In the southwest United States, we have a series of ritualistic dances by the various Indian tribes, the Zuñis, Hopis, Navajos. These dances often included masked figures and everyone knows that these masked figures are members of the local community.
One of the men with the mask, very carefully developed but rather crude mask, actually has two children in the audience. They all know that it’s father but when he dances toward them with the sacred column, they kneel instinctively as though he was a god. Something happens when the masks begin to take a part in religious rituals.
Masks were used in Egypt, we know, in the temple mysteries. Even today, the various carvings and manuscripts of Egyptian origin show human beings with the masks of birds and animals. The Greeks used masks in their theater also. Nearly always a mask becomes a complete change of personality.
If accompanied by adequate religious ritual, the mask becomes the secret of the development of a peculiar theological belief that there was a divine power in the mask. And when it was worn correctly and under ritual supervision, it brought a deity into contact with humanity.
On the course of time, the mask, of course, has gradually faded but in many primitive countries, they still survive. Then came another step forward in the study of human psychology. It is almost impossible for the average person to understand a completely abstract principle. It is very hard to visualize something that has no form or to visualize an energy which is completely unembodied.
From very early times, it became apparently necessary to present nearly all of the important truths of life symbolically.
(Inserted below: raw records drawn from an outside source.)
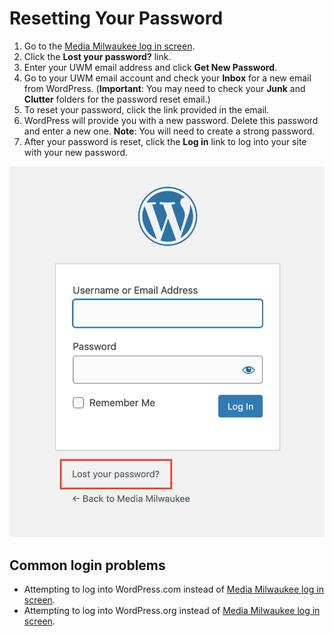 # Resetting Your Password

1. Go to the [Media Milwaukee log in screen](logging-in-to-media-milwaukee.md).
2. Click the **Lost your password?** link.
3. Enter your UWM email address and click **Get New Password**.
4. Go to your UWM email account and check your **Inbox** for a new email from WordPress. (**Important**: You may need to check your **Junk** and **Clutter** folders for the password reset email.)
5. To reset your password, click the link provided in the email.
6. WordPress will provide you with a new password. Delete this password and enter a new one. **Note**: You will need to create a strong password.
7. After your password is reset, click the **Log in** link to log into your site with your new password.

![](../.gitbook/assets/lost-your-password.png)

## Common login problems

* Attempting to log into WordPress.com instead of [Media Milwaukee log in screen](logging-in-to-media-milwaukee.md).
* Attempting to log into WordPress.org instead of [Media Milwaukee log in screen](logging-in-to-media-milwaukee.md).
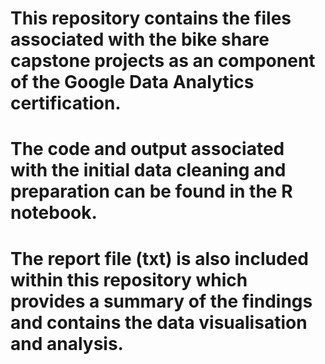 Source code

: # This repository contains the files associated with the bike share capstone projects as an component of the Google Data Analytics certification.

# The code and output associated with the initial data cleaning and preparation can be found in the R notebook.  

# The report file (txt) is also included within this repository which provides a summary of the findings and contains the data visualisation and analysis. 

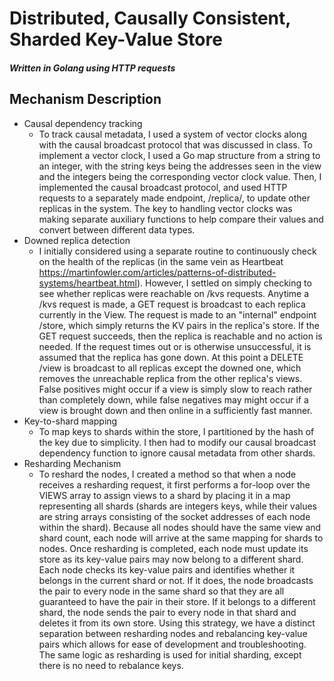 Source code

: # Distributed, Causally Consistent, Sharded Key-Value Store

##### Written in Golang using HTTP requests

## Mechanism Description
* Causal dependency tracking
     * To track causal metadata, I used a system of vector clocks along with the causal broadcast protocol that was discussed in class. To implement a vector clock, I used a Go map structure from a string to an integer, with the string keys being the addresses seen in the view and the integers being the corresponding vector clock value. Then, I implemented the causal broadcast protocol, and used HTTP requests to a separately made endpoint, /replica/, to update other replicas in the system. The key to handling vector clocks was making separate auxiliary functions to help compare their values and convert between different data types.
* Downed replica detection
     * I initially considered using a separate routine to continuously check on the health of the replicas (in the same vein as Heartbeat https://martinfowler.com/articles/patterns-of-distributed-systems/heartbeat.html). However, I settled on simply checking to see whether replicas were reachable on /kvs requests. Anytime a /kvs request is made, a GET request is broadcast to each replica currently in the View. The request is made to an "internal" endpoint /store, which simply returns the KV pairs in the replica's store. If the GET request succeeds, then the replica is reachable and no action is needed. If the request times out or is otherwise unsuccessful, it is assumed that the replica has gone down. At this point a DELETE /view is broadcast to all replicas except the downed one, which removes the unreachable replica from the other replica's views. False positives might occur if a view is simply slow to reach rather than completely down, while false negatives may might occur if a view is brought down and then online in a sufficiently fast manner.
* Key-to-shard mapping
     * To map keys to shards within the store, I partitioned by the hash of the key due to simplicity. I then had to modify our causal broadcast dependency function to ignore causal metadata from other shards.
* Resharding Mechanism
     * To reshard the nodes, I created a method so that when a node receives a resharding request, it first performs a for-loop over the VIEWS array to assign views to a shard by placing it in a map representing all shards (shards are integers keys, while their values are string arrays consisting of the socket addresses of each node within the shard). Because all nodes should have the same view and shard count, each node will arrive at the same mapping for shards to nodes. Once resharding is completed, each node must update its store as its key-value pairs may now belong to a different shard. Each node checks its key-value pairs and identifies whether it belongs in the current shard or not. If it does, the node broadcasts the pair to every node in the same shard so that they are all guaranteed to have the pair in their store. If it belongs to a different shard, the node sends the pair to every node in that shard and deletes it from its own store. Using this strategy, we have a distinct separation between resharding nodes and rebalancing key-value pairs which allows for ease of development and troubleshooting. The same logic as resharding is used for initial sharding, except there is no need to rebalance keys.
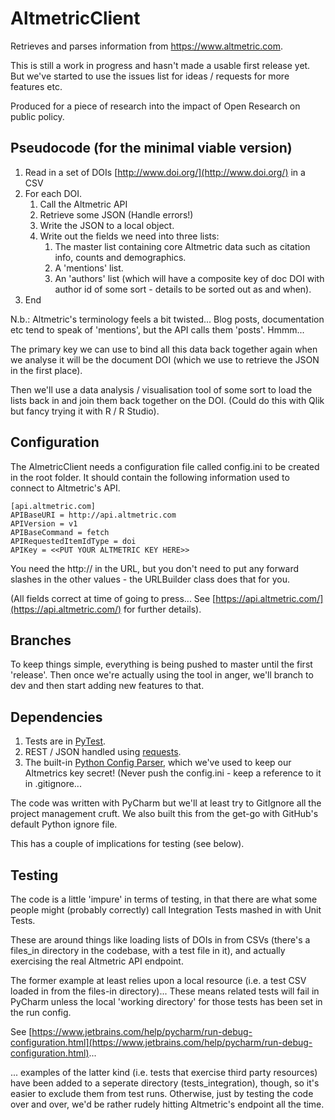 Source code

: # AltmetricClient

Retrieves and parses information from https://www.altmetric.com.

This is still a work in progress and hasn't made a usable first release yet. But we've started to use the issues list for ideas / requests for more features etc.

Produced for a piece of research into the impact of Open Research on public policy.

## Pseudocode (for the minimal viable version)

1. Read in a set of DOIs [http://www.doi.org/](http://www.doi.org/) in a CSV
2. For each DOI.
    1. Call the Altmetric API
    2. Retrieve some JSON (Handle errors!)
    3. Write the JSON to a local object.
    4. Write out the fields we need into three lists:
        1. The master list containing core Altmetric data such as citation info, counts and demographics.
        2. A 'mentions' list.
        3. An 'authors' list (which will have a composite key of doc DOI with author id of some sort - details to be sorted out as and when).
3. End

N.b.: Altmetric's terminology feels a bit twisted... Blog posts, documentation etc tend to speak of 'mentions', but the API calls them 'posts'. Hmmm...

The primary key we can use to bind all this data back together again when we analyse it will be the document DOI (which we use to retrieve the JSON in the first place).

Then we'll use a data analysis / visualisation tool of some sort to load the lists back in and join them back together on the DOI. (Could do this with Qlik but fancy trying it with R / R Studio).

## Configuration

The AlmetricClient needs a configuration file called config.ini to be created in the root folder. It should contain the following information used to connect to Altmetric's API.

    [api.altmetric.com]
    APIBaseURI = http://api.altmetric.com
    APIVersion = v1
    APIBaseCommand = fetch
    APIRequestedItemIdType = doi
    APIKey = <<PUT YOUR ALTMETRIC KEY HERE>>

You need the http:// in the URL, but you don't need to put any forward slashes in the other values - the URLBuilder class does that for you.

(All fields correct at time of going to press... See [https://api.altmetric.com/](https://api.altmetric.com/) for further details).

## Branches

To keep things simple, everything is being pushed to master until the first 'release'. Then once we're actually using the tool in anger, we'll branch to dev and then start adding new features to that.

## Dependencies

1. Tests are in [PyTest](https://docs.pytest.org/en/latest/).
2. REST / JSON handled using [requests](http://docs.python-requests.org/en/master/).
3. The built-in [Python Config Parser](https://docs.python.org/3/library/configparser.html), which we've used to keep our Altmetrics key secret! (Never push the config.ini - keep a reference to it in .gitignore...

The code was written with PyCharm but we'll at least try to GitIgnore all the project management cruft. We also built this from the get-go with GitHub's default Python ignore file.

This has a couple of implications for testing (see below).

## Testing

The code is a little 'impure' in terms of testing, in that there are what some people might (probably correctly) call Integration Tests mashed in with Unit Tests.

These are around things like loading lists of DOIs in from CSVs (there's a files_in directory in the codebase, with a test file in it), and actually exercising the real Altmetric API endpoint.

The former example at least relies upon a local resource (i.e. a test CSV loaded in from the files-in directory)... These means related tests will fail in PyCharm unless the local 'working directory' for those tests has been set in the run config.

See [https://www.jetbrains.com/help/pycharm/run-debug-configuration.html](https://www.jetbrains.com/help/pycharm/run-debug-configuration.html)...

... examples of the latter kind (i.e. tests that exercise third party resources) have been added to a seperate directory (tests_integration), though, so it's easier to exclude them from test runs. Otherwise, just by testing the code over and over, we'd be rather rudely hitting Altmetric's endpoint all the time.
We have
wonderful symbolic books, like Aesop’s Fables or Pilgrim’s Progress. We have very wonderful ancient sculpturing and statuary, paintings, carvings of all kinds, retablos and icons which are presumed to have certain sacred value in themselves.
You can go from one end of the world to the other among middle class group of people, the average person, and you ask them if they believe that these statues are actually divine or have spiritual power in themselves. Nearly everyone will answer no.
Even in the midst of a vast array of this imagery, nearly everyone accepts the fact that it is symbolical and that it represents something that cannot be directly seen. It represents a power in nature which is in itself invisible.
The idea of this type of symbolism apparently arose from man’s study of his own environment.
It gradually dawned upon him that pure life, in its own essence, is invisible. We know it is present because of what it does but we do not know what it is. Therefore, when we begin to study life, we have to do it by examining living things. We are not able to understand the substance of energy or vitality or force but we are able to estimate its consequences.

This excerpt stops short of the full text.